There are some projects where cracking is just not acceptable. In a food warehouse, for example, sanitary considerations may require the filling of all cracks. Preventing the cracks in the first place can cut maintenance costs for the life of the building. Or an owner may simply insist on a crack-free floor. On two projects, post-tensioning produced superflat floors that were and remain wholly without cracks. The first post-tensioned superflat floor in North America if not the world was installed for Carlton Cards Limited of Ontario. Shortly thereafter, another post-tensioned floor was constructed in Kansas for Hallmark Cards. Each was a high-rise, high-density warehouse.

Floor areas were comparable: 133,000 square feet and 98,000 square feet. Both slabs were 10 inches thick. Both were laid out in parallel strips about 14 « feet by 300 feet, each strip corresponding to a warehouse aisle. Different proprietary systems were used, but both projects used unbonded tendons laid in a horizontal plane at the slab's mid-depth. Stressing took place in two stages and steps were taken to allow the slabs to shrink freely to lessen the risk of early cracking. These included careful grading of the subbase, isolation of all slab penetrations, and the use of a polyethylene slipsheet to reduce friction with the subbase.

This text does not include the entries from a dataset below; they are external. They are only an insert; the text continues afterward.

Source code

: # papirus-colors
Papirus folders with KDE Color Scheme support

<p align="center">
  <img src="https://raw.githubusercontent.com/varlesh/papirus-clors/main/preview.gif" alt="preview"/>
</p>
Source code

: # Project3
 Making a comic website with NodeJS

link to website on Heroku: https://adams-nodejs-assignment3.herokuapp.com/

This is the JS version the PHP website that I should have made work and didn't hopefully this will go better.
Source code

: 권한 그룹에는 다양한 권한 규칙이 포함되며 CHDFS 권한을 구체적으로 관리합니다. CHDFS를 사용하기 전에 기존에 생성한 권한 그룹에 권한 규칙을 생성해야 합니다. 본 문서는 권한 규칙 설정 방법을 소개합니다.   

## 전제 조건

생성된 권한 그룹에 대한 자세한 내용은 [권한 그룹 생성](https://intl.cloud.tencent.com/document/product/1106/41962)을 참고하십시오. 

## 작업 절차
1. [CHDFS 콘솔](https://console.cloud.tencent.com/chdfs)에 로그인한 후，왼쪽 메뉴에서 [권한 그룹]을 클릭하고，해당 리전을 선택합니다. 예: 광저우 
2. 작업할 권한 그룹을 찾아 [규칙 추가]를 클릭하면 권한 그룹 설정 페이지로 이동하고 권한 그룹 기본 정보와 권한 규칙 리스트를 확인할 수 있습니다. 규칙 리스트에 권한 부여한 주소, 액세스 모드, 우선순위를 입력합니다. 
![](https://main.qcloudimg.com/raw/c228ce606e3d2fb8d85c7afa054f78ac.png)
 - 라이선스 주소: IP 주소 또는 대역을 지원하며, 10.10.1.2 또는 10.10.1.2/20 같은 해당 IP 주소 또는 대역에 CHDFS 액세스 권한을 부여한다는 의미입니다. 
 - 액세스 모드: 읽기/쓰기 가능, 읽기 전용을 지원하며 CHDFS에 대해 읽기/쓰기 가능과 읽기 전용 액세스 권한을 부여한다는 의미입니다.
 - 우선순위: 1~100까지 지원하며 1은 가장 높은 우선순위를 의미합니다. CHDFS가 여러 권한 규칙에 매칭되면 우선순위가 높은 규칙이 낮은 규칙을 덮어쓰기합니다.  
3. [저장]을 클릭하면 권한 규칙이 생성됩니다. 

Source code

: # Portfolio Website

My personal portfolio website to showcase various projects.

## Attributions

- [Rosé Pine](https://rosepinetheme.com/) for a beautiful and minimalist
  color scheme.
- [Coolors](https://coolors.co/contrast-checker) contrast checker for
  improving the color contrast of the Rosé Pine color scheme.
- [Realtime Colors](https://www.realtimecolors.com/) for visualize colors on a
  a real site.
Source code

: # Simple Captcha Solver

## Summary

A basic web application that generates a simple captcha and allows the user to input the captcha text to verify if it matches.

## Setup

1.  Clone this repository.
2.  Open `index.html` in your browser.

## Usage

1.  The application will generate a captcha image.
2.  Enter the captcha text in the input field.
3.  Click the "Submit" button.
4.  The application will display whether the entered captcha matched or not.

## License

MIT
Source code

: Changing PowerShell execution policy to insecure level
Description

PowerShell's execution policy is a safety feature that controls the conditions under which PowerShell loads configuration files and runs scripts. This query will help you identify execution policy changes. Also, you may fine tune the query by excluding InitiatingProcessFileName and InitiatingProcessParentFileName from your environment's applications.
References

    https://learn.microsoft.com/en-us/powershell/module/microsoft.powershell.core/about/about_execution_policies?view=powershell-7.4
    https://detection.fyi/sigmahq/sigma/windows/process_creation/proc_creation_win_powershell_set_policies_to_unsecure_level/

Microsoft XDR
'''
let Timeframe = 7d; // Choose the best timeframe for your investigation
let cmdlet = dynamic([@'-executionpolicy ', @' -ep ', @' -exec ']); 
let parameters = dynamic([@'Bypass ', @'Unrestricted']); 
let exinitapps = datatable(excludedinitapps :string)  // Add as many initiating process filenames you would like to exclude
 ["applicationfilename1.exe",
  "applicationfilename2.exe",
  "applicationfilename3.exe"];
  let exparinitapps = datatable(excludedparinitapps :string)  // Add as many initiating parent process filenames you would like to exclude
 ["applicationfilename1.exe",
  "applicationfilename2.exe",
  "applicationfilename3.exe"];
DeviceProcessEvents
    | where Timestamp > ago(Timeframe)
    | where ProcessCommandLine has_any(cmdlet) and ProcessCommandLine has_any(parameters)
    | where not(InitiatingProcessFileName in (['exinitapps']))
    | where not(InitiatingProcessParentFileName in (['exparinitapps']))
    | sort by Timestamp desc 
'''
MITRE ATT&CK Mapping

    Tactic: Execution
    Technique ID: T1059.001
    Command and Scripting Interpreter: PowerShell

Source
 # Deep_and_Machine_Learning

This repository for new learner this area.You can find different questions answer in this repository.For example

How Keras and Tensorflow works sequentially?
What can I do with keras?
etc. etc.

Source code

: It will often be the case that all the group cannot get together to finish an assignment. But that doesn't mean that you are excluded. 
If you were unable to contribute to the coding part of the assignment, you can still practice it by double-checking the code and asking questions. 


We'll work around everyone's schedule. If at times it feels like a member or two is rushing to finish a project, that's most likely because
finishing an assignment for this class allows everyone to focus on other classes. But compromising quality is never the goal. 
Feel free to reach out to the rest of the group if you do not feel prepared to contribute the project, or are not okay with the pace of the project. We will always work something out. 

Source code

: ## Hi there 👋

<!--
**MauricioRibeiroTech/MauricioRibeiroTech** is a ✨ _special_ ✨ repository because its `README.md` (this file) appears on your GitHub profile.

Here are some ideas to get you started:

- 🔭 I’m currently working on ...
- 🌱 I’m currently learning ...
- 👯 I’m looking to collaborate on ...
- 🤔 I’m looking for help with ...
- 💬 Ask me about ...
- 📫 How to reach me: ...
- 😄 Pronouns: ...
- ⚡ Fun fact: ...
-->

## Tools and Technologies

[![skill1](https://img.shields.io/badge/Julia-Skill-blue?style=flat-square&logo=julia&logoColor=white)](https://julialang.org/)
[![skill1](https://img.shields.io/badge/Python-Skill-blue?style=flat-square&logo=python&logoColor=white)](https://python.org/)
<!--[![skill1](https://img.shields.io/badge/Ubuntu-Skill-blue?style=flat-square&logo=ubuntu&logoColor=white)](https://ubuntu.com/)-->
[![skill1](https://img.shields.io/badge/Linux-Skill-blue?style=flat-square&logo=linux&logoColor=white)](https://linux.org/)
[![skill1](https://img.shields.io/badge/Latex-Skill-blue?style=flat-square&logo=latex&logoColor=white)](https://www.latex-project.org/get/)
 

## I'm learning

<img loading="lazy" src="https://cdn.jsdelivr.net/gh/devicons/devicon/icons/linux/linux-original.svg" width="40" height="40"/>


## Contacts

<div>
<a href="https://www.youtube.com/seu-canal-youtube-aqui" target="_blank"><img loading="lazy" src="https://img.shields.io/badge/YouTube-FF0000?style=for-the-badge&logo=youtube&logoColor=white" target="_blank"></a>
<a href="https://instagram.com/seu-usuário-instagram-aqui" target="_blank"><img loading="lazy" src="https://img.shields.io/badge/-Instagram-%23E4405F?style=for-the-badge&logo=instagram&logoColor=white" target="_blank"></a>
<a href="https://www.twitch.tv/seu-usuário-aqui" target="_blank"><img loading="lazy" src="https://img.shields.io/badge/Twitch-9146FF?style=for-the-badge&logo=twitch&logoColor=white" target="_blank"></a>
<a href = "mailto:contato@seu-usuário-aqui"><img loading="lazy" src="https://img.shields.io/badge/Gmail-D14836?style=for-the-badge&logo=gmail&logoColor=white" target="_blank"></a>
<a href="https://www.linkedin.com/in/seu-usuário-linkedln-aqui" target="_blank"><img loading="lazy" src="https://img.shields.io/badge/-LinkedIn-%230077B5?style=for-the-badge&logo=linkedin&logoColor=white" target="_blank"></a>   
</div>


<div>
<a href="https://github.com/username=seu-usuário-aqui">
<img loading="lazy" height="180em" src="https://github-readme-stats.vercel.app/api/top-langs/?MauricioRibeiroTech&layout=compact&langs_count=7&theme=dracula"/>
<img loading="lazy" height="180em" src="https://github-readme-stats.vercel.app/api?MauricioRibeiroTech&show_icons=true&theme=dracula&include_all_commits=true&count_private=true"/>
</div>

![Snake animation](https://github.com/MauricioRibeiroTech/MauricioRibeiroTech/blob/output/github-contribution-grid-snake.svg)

Along with the similarities, there were some major differences between the two jobs that show how post-tensioning can work under varied conditions. Although both jobs showed that post-tensioning can eliminate cracks in superflat floors, there are drawbacks and the extra cost cannot always be justified. Two-way post-tensioning probably makes sense only when a poor subbase, such as expansive clay, make an ordinary slab on grade questionable. But when a floor simply must be crack-free, longitudinal post-tensioning in one direction only provides a way to achieve this without compromising on flatness. In some cases the cost may be at least partly offset by reductions in slab thickness and in the amount of steel reinforcement used.